- **WHAT TO WORK ON**: Could you write out the line containing "16 | 0% | 100%" and all the lines below it in the data, exactly, through the final one and nothing else?

- **PROVIDED DATA**:
__________
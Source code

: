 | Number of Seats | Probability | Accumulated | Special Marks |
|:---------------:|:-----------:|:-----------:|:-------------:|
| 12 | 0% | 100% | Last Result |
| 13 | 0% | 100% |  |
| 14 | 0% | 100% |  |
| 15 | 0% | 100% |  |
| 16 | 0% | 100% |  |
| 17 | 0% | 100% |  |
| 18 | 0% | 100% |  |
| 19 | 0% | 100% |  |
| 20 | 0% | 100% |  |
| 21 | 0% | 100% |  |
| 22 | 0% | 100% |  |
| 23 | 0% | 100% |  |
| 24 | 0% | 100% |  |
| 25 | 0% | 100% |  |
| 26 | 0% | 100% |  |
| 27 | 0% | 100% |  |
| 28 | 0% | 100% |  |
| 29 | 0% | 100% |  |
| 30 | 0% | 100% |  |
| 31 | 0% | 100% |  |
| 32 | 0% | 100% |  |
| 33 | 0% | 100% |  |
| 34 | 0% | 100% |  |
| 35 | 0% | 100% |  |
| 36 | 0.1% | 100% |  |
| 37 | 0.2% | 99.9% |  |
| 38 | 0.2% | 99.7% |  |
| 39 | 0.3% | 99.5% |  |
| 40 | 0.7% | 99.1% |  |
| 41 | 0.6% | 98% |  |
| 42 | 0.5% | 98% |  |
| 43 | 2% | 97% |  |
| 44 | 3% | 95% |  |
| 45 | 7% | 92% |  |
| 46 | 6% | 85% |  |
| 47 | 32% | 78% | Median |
__________
- **WORKED SOLUTION**:
| 16 | 0% | 100% |  |
| 17 | 0% | 100% |  |
| 18 | 0% | 100% |  |
| 19 | 0% | 100% |  |
| 20 | 0% | 100% |  |
| 21 | 0% | 100% |  |
| 22 | 0% | 100% |  |
| 23 | 0% | 100% |  |
| 24 | 0% | 100% |  |
| 25 | 0% | 100% |  |
| 26 | 0% | 100% |  |
| 27 | 0% | 100% |  |
| 28 | 0% | 100% |  |
| 29 | 0% | 100% |  |
| 30 | 0% | 100% |  |
| 31 | 0% | 100% |  |
| 32 | 0% | 100% |  |
| 33 | 0% | 100% |  |
| 34 | 0% | 100% |  |
| 35 | 0% | 100% |  |
| 36 | 0.1% | 100% |  |
| 37 | 0.2% | 99.9% |  |
| 38 | 0.2% | 99.7% |  |
| 39 | 0.3% | 99.5% |  |
| 40 | 0.7% | 99.1% |  |
| 41 | 0.6% | 98% |  |
| 42 | 0.5% | 98% |  |
| 43 | 2% | 97% |  |
| 44 | 3% | 95% |  |
| 45 | 7% | 92% |  |
| 46 | 6% | 85% |  |
| 47 | 32% | 78% | Median |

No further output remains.